Exercise:
The lines to find are those in the entries that hold the word "getDerivedStateFromProps"; copy every one of them.
▼
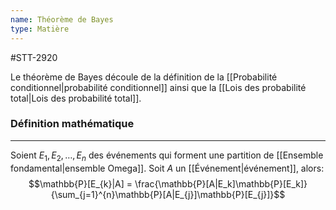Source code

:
 ```yaml
---
name: Théorème de Bayes
type: Matière
---
```

#STT-2920 

Le théorème de Bayes découle de la définition de la [[Probabilité conditionnel|probabilité conditionnel]] ainsi que la [[Lois des probabilité total|Lois des probabilité total]].

### Définition mathématique
---
Soient $E_{1}, E_{2}, \dots, E_n$ des événements qui forment une partition de [[Ensemble fondamental|ensemble Omega]]. Soit $A$ un [[Événement|événement]], alors:
$$\mathbb{P}[E_{k}|A] = \frac{\mathbb{P}[A|E_k]\mathbb{P}[E_k]}{\sum_{j=1}^{n}\mathbb{P}[A|E_{j}]\mathbb{P}[E_{j}]}$$
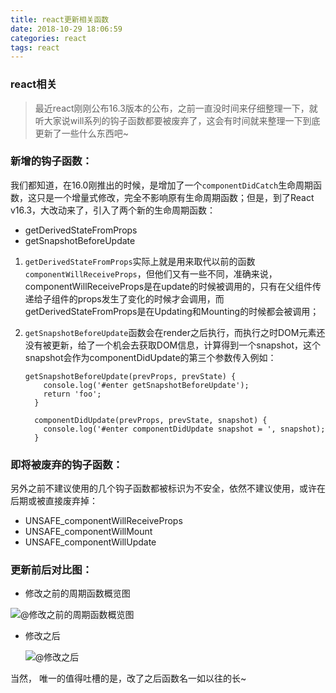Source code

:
 ```yaml
---
title: react更新相关函数
date: 2018-10-29 18:06:59
categories: react
tags: react
---
```


### react相关

>  最近react刚刚公布16.3版本的公布，之前一直没时间来仔细整理一下，就听大家说will系列的钩子函数都要被废弃了，这会有时间就来整理一下到底更新了一些什么东西吧~

### 新增的钩子函数：

我们都知道，在16.0刚推出的时候，是增加了一个`componentDidCatch`生命周期函数，这只是一个增量式修改，完全不影响原有生命周期函数；但是，到了React v16.3，大改动来了，引入了两个新的生命周期函数：

- getDerivedStateFromProps
- getSnapshotBeforeUpdate

1. `getDerivedStateFromProps`实际上就是用来取代以前的函数`componentWillReceiveProps`，但他们又有一些不同，准确来说，componentWillReceiveProps是在update的时候被调用的，只有在父组件传递给子组件的props发生了变化的时候才会调用，而getDerivedStateFromProps是在Updating和Mounting的时候都会被调用；

2. `getSnapshotBeforeUpdate`函数会在render之后执行，而执行之时DOM元素还没有被更新，给了一个机会去获取DOM信息，计算得到一个snapshot，这个snapshot会作为componentDidUpdate的第三个参数传入例如：

   ```react
   getSnapshotBeforeUpdate(prevProps, prevState) {
       console.log('#enter getSnapshotBeforeUpdate');
       return 'foo';
     }
   
     componentDidUpdate(prevProps, prevState, snapshot) {
       console.log('#enter componentDidUpdate snapshot = ', snapshot);
     }
   ```

### 即将被废弃的钩子函数：

另外之前不建议使用的几个钩子函数都被标识为不安全，依然不建议使用，或许在后期或被直接废弃掉：

- UNSAFE_componentWillReceiveProps
- UNSAFE_componentWillMount
- UNSAFE_componentWillUpdate

### 更新前后对比图：

- 修改之前的周期函数概览图

![@修改之前的周期函数概览图](https://pic4.zhimg.com/80/v2-8c9f2b2eebc3449da805e8bd0deced47_hd.jpg)

- 修改之后

  ![@修改之后](https://pic1.zhimg.com/v2-930c5299db442e73dbb1d2f9c92310d4_r.jpg)

当然， 唯一的值得吐槽的是，改了之后函数名一如以往的长~
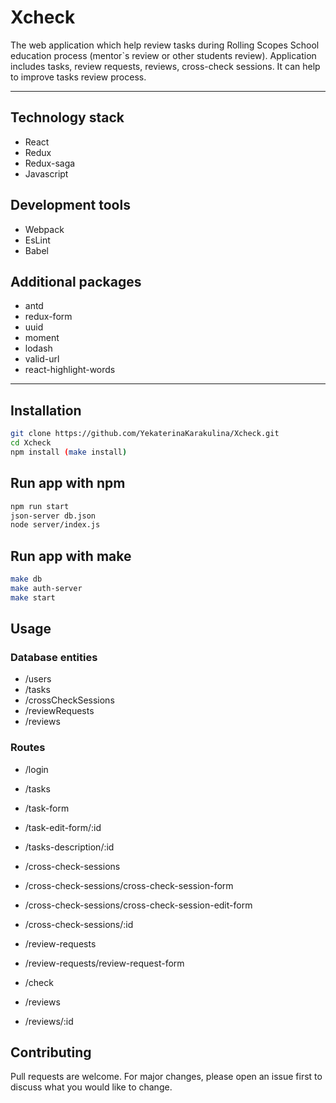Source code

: # Xcheck
The web application which help review tasks during Rolling Scopes School education process (mentor`s review or other students review).
Application includes tasks, review requests, reviews, cross-check sessions.
It can help to improve tasks review process.

---

## Technology stack
 - React
 - Redux
 - Redux-saga
 - Javascript

## Development tools
 - Webpack
 - EsLint
 - Babel

## Additional packages
 - antd
 - redux-form
 - uuid
 - moment
 - lodash
 - valid-url
 - react-highlight-words

---

## Installation
```bash
git clone https://github.com/YekaterinaKarakulina/Xcheck.git
cd Xcheck
npm install (make install)
```

## Run app with npm
```bash
npm run start
json-server db.json
node server/index.js 
```

## Run app with make
```bash
make db
make auth-server
make start
```

## Usage

### Database entities
 - /users
 - /tasks
 - /crossCheckSessions
 - /reviewRequests
 - /reviews

 ### Routes
 - /login

 - /tasks
 - /task-form
 - /task-edit-form/:id
 - /tasks-description/:id

 - /cross-check-sessions
 - /cross-check-sessions/cross-check-session-form
 - /cross-check-sessions/cross-check-session-edit-form
 - /cross-check-sessions/:id

 - /review-requests
 - /review-requests/review-request-form

 - /check

 - /reviews
 - /reviews/:id

## Contributing
Pull requests are welcome. For major changes, please open an issue first to discuss what you would like to change.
▲
Task answer:
- getDerivedStateFromProps
1. `getDerivedStateFromProps`实际上就是用来取代以前的函数`componentWillReceiveProps`，但他们又有一些不同，准确来说，componentWillReceiveProps是在update的时候被调用的，只有在父组件传递给子组件的props发生了变化的时候才会调用，而getDerivedStateFromProps是在Updating和Mounting的时候都会被调用；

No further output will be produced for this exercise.